DATA FOR ANALYSIS: Begin
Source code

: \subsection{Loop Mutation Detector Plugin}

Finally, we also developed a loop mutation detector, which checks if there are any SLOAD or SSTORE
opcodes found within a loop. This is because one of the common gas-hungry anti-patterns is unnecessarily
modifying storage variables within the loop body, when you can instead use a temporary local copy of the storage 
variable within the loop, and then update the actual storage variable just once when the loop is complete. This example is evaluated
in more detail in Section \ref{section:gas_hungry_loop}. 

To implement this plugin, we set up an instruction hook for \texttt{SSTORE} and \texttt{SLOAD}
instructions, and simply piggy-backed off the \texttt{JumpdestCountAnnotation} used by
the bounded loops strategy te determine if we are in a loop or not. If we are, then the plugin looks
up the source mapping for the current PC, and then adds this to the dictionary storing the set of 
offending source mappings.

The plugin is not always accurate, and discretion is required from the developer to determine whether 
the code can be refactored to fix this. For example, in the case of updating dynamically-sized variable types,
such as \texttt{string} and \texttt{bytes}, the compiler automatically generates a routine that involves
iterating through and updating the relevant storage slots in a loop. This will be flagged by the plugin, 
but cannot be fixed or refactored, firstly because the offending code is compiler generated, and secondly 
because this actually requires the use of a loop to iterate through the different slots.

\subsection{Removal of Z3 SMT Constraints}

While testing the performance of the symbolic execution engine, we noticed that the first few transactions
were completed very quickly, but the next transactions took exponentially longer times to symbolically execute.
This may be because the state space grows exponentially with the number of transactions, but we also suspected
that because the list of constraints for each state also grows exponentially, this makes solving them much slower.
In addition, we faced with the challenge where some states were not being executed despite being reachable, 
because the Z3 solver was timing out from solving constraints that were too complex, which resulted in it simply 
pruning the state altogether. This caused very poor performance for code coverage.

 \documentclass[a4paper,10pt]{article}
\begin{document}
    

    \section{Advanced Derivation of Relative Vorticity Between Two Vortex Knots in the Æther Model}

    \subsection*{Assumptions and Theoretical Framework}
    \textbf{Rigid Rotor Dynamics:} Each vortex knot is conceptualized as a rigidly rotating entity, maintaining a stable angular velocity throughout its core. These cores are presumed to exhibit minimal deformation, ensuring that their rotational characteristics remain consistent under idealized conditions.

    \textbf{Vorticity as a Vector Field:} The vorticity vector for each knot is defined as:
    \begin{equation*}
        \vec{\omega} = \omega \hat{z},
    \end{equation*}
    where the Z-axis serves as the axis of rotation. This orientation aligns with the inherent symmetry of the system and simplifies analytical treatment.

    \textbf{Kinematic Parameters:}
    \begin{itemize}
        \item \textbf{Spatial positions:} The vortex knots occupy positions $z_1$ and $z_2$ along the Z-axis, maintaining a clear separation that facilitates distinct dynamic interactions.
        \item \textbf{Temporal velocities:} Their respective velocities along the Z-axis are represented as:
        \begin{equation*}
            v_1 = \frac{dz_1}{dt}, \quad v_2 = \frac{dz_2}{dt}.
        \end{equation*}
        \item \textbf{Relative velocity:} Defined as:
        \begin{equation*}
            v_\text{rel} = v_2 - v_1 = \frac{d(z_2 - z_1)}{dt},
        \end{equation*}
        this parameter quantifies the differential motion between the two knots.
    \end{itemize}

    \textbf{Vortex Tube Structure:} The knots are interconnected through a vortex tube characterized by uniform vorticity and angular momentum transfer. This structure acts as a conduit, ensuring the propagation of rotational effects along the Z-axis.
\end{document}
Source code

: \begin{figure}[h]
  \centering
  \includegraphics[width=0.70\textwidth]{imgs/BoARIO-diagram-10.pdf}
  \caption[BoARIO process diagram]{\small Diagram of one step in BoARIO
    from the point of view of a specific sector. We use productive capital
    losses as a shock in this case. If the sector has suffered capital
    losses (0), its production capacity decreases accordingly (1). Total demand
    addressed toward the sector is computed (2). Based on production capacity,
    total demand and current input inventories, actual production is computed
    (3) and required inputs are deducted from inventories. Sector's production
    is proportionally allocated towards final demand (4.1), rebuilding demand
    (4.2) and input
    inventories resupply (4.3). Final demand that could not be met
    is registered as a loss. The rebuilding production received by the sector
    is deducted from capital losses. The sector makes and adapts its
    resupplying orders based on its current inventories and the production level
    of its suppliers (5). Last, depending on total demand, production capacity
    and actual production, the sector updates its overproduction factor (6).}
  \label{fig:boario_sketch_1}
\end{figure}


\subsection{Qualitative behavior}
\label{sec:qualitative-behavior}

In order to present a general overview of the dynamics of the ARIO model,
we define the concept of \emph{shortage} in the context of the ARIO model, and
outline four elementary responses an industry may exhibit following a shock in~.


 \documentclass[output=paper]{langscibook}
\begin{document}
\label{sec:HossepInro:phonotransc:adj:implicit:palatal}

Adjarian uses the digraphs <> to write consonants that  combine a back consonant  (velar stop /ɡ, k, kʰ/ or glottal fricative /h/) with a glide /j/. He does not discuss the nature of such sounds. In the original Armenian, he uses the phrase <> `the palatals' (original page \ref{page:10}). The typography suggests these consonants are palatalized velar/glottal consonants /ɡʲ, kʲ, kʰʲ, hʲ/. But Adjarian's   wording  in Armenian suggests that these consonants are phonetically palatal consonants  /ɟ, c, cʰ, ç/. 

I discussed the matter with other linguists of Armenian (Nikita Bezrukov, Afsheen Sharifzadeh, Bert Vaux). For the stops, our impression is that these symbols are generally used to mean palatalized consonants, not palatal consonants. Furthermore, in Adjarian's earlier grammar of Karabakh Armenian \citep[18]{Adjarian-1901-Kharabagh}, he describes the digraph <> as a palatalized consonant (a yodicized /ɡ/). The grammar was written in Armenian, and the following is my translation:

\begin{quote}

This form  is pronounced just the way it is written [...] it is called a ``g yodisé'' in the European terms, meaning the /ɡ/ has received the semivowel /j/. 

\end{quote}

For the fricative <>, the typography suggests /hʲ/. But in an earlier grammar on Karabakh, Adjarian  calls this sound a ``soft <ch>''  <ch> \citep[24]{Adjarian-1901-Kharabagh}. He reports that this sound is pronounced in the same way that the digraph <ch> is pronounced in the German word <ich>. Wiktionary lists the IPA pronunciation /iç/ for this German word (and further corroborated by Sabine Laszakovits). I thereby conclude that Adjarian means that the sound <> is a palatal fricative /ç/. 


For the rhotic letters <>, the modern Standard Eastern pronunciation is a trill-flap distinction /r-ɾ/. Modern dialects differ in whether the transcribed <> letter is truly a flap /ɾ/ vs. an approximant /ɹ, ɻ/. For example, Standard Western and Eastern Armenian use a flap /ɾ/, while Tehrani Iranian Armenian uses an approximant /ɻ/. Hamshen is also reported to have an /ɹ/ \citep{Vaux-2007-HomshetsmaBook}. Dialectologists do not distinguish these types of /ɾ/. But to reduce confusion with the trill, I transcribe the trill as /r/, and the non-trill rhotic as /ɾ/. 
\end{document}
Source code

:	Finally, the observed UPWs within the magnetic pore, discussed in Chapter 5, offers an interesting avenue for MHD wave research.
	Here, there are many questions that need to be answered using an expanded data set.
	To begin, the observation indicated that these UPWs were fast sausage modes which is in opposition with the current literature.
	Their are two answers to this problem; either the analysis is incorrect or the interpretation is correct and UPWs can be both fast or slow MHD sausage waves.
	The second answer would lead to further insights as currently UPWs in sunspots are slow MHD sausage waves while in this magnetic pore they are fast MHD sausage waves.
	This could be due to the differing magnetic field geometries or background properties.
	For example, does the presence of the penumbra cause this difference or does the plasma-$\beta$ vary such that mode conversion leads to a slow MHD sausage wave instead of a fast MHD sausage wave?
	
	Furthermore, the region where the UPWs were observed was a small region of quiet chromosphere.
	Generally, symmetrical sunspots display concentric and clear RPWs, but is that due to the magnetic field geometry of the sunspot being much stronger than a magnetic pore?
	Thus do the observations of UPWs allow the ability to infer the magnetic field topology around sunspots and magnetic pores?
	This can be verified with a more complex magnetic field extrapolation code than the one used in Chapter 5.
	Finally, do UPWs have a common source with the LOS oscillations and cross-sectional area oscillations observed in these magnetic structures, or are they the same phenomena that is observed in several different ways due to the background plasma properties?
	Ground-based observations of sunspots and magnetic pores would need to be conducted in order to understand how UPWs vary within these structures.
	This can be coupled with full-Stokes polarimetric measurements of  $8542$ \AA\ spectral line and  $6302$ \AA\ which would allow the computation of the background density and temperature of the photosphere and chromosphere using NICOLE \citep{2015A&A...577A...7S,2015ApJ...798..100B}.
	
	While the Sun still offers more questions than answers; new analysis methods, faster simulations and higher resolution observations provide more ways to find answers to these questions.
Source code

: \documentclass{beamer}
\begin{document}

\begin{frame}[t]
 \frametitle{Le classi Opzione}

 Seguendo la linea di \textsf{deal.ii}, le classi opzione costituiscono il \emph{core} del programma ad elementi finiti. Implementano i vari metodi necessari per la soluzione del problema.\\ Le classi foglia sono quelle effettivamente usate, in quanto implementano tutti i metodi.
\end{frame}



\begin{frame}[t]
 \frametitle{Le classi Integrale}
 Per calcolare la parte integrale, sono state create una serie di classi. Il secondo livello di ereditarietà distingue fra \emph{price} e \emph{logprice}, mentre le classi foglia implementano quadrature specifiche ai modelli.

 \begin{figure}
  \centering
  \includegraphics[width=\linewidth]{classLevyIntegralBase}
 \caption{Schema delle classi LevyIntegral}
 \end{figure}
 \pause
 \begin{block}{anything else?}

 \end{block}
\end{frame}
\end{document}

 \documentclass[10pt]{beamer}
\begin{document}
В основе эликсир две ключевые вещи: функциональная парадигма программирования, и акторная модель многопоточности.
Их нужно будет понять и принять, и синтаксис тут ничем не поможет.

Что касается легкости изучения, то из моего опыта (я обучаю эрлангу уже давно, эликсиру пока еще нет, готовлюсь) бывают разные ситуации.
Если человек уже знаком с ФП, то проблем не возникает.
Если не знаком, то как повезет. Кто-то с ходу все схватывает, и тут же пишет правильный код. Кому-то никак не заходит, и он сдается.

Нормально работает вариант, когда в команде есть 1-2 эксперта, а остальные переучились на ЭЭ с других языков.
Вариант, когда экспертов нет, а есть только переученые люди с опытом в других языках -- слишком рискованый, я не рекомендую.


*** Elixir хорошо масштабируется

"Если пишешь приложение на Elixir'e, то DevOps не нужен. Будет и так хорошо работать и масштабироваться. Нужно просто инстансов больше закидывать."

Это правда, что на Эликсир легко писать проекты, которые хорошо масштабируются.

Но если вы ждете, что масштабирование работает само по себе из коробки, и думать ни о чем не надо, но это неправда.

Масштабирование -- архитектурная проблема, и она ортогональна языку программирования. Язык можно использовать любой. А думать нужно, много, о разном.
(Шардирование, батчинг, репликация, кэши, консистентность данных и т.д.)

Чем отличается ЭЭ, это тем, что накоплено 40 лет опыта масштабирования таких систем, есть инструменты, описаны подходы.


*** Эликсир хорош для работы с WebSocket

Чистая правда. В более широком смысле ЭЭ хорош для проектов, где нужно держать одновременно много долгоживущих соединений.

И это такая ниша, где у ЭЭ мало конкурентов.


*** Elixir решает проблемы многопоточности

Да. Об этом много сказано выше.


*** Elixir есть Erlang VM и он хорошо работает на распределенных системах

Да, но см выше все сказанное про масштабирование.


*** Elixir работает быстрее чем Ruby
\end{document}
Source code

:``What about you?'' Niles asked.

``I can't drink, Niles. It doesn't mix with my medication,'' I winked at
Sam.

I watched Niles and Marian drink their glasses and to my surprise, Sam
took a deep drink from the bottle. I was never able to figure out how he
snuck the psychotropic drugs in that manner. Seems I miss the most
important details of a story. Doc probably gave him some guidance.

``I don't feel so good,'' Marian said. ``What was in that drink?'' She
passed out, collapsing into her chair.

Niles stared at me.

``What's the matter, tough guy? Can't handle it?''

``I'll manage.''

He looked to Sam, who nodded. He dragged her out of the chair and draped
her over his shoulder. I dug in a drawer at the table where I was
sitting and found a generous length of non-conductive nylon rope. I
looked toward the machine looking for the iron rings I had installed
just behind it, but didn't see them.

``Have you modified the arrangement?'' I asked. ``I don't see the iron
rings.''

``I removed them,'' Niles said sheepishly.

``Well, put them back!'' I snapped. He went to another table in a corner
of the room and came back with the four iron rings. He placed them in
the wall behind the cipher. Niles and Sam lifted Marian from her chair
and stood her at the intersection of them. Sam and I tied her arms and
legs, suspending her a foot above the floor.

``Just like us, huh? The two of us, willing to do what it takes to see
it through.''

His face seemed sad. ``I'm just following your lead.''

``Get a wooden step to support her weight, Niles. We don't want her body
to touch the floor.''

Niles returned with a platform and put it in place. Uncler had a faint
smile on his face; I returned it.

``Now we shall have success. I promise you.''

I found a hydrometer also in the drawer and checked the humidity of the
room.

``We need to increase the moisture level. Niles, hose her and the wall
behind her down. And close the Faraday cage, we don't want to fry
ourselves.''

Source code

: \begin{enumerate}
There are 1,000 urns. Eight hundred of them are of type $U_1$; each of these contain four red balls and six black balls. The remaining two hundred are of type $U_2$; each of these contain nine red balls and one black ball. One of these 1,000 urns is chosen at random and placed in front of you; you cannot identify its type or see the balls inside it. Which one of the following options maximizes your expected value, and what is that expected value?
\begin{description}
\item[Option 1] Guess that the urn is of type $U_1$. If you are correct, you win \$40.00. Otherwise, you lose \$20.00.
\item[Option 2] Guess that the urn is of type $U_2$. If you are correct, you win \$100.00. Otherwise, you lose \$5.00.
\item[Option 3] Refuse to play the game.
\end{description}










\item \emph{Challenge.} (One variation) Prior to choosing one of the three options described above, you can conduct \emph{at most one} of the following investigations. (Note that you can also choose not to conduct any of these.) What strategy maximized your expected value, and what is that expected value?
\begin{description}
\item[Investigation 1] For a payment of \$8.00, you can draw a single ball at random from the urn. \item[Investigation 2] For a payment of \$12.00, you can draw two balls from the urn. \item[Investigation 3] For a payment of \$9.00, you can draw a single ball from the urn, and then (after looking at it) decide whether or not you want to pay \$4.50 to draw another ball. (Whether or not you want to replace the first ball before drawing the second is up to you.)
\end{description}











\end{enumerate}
DATA FOR ANALYSIS: End
* ASSIGNMENT
All that should appear in the response is the run of lines from the first line of the entries through the line containing "In addition, we", copied exactly.

* EXERCISE RESPONSE
Source code

: \subsection{Loop Mutation Detector Plugin}

Finally, we also developed a loop mutation detector, which checks if there are any SLOAD or SSTORE
opcodes found within a loop. This is because one of the common gas-hungry anti-patterns is unnecessarily
modifying storage variables within the loop body, when you can instead use a temporary local copy of the storage 
variable within the loop, and then update the actual storage variable just once when the loop is complete. This example is evaluated
in more detail in Section \ref{section:gas_hungry_loop}. 

To implement this plugin, we set up an instruction hook for \texttt{SSTORE} and \texttt{SLOAD}
instructions, and simply piggy-backed off the \texttt{JumpdestCountAnnotation} used by
the bounded loops strategy te determine if we are in a loop or not. If we are, then the plugin looks
up the source mapping for the current PC, and then adds this to the dictionary storing the set of 
offending source mappings.

The plugin is not always accurate, and discretion is required from the developer to determine whether 
the code can be refactored to fix this. For example, in the case of updating dynamically-sized variable types,
such as \texttt{string} and \texttt{bytes}, the compiler automatically generates a routine that involves
iterating through and updating the relevant storage slots in a loop. This will be flagged by the plugin, 
but cannot be fixed or refactored, firstly because the offending code is compiler generated, and secondly 
because this actually requires the use of a loop to iterate through the different slots.

\subsection{Removal of Z3 SMT Constraints}

While testing the performance of the symbolic execution engine, we noticed that the first few transactions
were completed very quickly, but the next transactions took exponentially longer times to symbolically execute.
This may be because the state space grows exponentially with the number of transactions, but we also suspected
that because the list of constraints for each state also grows exponentially, this makes solving them much slower.
In addition, we faced with the challenge where some states were not being executed despite being reachable, 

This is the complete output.